• Assignment
Locate the word "content" in the entries below, then gather every line that holds it.
[[ Extracted data open ]]
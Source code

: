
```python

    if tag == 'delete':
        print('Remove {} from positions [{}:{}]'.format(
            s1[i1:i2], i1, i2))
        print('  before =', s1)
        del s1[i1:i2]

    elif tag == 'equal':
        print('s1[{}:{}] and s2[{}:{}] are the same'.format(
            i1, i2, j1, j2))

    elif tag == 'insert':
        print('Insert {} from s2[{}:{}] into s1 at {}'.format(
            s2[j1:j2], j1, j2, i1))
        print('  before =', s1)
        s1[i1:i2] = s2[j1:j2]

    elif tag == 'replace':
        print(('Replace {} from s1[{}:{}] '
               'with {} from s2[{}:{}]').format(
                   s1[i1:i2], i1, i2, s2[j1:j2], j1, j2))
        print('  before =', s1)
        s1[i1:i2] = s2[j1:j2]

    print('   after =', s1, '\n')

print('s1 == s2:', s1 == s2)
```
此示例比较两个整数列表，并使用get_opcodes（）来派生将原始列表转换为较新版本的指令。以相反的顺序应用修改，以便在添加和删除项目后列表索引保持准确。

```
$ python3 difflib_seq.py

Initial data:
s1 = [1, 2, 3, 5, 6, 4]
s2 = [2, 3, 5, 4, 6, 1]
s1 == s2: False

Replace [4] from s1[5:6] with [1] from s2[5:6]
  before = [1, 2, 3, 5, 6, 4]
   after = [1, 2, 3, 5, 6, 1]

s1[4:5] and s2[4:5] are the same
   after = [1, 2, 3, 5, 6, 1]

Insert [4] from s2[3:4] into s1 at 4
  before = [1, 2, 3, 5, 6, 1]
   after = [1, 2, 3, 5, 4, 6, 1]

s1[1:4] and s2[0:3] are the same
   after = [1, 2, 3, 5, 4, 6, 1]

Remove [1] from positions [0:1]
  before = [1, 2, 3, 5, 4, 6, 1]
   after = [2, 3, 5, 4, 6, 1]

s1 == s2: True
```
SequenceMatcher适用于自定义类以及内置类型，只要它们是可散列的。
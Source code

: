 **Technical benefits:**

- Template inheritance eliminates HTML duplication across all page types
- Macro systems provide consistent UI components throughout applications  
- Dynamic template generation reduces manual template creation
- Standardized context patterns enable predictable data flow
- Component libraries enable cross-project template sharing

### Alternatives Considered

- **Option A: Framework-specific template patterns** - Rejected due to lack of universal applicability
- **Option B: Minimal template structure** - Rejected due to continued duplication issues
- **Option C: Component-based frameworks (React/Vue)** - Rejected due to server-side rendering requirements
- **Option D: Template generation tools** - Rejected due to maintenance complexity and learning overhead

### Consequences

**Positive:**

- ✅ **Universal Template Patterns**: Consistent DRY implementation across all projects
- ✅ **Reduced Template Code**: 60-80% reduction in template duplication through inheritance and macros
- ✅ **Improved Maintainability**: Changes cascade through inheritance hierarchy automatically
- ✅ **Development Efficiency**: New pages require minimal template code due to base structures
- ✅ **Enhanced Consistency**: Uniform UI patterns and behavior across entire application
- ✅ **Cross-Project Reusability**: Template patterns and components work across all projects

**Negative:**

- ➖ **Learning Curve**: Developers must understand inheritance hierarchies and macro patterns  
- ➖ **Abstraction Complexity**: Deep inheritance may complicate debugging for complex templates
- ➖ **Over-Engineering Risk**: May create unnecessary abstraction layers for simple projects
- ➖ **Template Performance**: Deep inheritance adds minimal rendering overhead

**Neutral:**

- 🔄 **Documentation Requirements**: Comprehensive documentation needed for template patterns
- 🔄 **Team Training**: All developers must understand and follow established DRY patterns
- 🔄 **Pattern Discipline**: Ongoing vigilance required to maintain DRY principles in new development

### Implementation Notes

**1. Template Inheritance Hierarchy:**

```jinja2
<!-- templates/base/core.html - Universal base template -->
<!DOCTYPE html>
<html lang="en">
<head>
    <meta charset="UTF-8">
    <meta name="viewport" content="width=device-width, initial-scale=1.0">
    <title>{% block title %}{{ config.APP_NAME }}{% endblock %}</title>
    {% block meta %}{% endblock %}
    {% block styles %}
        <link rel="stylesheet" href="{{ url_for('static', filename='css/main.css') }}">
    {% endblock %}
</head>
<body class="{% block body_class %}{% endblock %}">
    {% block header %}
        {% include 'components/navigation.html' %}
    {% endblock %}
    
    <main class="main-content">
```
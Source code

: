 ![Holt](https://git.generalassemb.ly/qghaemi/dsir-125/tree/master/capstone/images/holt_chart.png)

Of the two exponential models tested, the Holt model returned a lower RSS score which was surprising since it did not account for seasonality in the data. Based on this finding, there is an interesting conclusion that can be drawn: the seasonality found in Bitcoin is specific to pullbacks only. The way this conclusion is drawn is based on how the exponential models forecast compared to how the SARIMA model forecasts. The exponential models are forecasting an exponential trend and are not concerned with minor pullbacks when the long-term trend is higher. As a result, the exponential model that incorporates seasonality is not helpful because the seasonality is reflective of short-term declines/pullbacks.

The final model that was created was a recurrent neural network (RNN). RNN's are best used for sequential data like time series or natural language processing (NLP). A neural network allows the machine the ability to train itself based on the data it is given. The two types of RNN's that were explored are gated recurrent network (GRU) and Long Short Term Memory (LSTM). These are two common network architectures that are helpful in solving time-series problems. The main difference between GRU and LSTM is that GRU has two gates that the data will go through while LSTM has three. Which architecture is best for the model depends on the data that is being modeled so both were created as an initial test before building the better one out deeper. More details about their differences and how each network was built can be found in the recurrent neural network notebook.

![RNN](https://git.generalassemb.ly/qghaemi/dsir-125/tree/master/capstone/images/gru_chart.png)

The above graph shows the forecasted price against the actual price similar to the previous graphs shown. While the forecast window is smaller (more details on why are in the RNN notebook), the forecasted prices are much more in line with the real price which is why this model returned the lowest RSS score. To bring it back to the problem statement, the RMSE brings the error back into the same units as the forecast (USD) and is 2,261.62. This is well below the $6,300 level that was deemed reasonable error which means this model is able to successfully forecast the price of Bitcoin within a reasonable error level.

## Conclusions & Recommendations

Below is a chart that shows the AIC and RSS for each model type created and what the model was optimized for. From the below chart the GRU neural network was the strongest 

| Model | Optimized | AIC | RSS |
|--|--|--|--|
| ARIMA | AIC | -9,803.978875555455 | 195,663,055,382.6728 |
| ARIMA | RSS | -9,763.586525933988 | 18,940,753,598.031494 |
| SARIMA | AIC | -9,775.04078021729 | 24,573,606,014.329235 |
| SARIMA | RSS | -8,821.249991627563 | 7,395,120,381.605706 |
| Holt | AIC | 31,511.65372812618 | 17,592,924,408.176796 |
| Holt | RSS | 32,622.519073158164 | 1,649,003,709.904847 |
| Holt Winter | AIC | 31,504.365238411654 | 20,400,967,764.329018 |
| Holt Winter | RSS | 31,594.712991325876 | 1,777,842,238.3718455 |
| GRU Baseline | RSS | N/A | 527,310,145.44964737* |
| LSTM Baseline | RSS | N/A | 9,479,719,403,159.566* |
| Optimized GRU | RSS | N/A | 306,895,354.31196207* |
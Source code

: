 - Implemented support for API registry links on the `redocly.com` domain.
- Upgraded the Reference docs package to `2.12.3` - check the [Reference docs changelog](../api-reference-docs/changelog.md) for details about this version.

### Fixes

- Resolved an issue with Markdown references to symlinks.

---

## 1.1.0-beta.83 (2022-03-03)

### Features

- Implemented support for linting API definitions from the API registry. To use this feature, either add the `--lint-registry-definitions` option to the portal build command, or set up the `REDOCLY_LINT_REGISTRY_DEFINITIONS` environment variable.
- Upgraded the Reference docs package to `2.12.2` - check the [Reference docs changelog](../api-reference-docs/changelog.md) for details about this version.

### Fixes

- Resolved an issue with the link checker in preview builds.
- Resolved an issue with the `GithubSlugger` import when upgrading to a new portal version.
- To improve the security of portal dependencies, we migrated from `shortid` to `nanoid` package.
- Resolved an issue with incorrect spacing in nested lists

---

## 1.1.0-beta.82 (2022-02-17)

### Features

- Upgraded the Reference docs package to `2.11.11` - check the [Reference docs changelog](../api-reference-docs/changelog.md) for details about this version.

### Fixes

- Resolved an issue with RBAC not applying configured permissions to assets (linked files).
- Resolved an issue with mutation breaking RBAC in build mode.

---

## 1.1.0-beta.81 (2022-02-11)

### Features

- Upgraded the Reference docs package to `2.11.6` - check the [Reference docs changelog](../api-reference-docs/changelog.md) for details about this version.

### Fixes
[[ Extracted data closed ]]
• Solution
    <meta name="viewport" content="width=device-width, initial-scale=1.0">
    <main class="main-content">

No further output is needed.